> **What to do**: Please copy out the lines in the entries that contain "label".

> **Listed entries**:
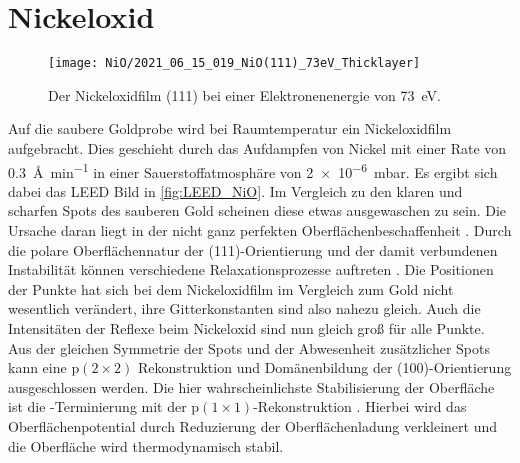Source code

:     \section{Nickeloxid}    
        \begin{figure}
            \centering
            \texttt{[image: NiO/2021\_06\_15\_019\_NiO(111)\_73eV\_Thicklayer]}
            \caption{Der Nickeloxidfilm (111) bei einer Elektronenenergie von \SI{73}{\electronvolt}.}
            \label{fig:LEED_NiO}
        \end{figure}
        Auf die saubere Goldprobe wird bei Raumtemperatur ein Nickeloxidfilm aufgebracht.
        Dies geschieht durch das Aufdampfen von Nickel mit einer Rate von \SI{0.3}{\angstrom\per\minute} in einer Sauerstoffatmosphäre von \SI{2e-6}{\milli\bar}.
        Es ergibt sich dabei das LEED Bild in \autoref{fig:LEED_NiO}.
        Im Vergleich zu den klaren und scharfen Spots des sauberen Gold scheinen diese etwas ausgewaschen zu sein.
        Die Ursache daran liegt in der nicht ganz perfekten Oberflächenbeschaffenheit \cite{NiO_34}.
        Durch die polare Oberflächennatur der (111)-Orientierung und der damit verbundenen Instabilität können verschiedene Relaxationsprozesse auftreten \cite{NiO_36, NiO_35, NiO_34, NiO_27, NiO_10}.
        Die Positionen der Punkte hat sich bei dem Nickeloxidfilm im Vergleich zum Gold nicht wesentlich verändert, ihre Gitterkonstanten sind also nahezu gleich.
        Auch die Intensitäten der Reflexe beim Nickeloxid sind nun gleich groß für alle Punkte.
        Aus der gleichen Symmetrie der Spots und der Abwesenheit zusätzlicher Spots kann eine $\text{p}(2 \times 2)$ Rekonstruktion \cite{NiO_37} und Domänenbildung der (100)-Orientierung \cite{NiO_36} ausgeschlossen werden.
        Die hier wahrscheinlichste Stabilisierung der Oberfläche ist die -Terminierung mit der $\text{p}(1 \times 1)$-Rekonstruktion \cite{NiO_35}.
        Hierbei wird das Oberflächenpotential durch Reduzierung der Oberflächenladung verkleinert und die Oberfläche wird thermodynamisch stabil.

* * *

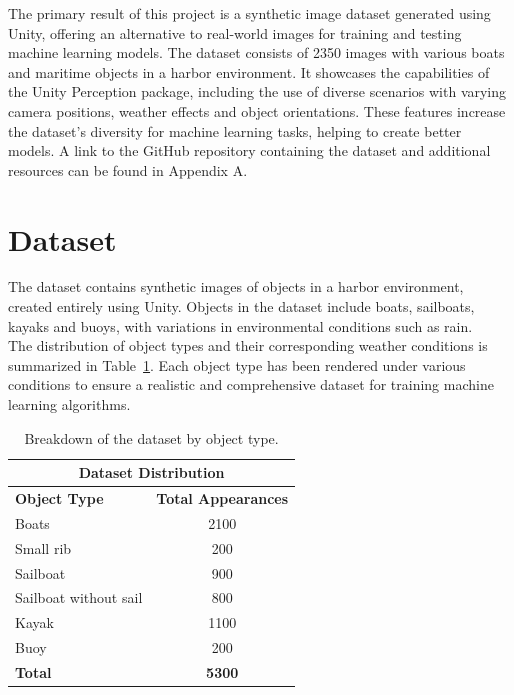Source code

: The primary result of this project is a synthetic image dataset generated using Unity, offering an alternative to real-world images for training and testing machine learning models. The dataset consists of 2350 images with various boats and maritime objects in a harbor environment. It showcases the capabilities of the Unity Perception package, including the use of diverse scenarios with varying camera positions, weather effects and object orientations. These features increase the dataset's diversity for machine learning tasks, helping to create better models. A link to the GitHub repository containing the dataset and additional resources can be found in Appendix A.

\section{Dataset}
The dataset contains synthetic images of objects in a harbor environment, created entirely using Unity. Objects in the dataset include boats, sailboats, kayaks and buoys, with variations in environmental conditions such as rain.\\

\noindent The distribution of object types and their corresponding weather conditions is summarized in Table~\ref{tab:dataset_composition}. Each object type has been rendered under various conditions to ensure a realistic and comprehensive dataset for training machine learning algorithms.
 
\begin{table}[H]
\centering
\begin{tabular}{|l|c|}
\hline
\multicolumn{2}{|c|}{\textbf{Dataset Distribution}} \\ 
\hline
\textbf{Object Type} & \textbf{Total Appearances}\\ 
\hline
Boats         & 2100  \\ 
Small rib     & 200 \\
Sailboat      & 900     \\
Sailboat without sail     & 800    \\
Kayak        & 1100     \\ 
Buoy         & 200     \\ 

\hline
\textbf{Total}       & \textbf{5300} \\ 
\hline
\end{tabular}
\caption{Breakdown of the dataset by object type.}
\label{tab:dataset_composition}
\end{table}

> **Completed exercise**:
            \label{fig:LEED_NiO}
\label{tab:dataset_composition}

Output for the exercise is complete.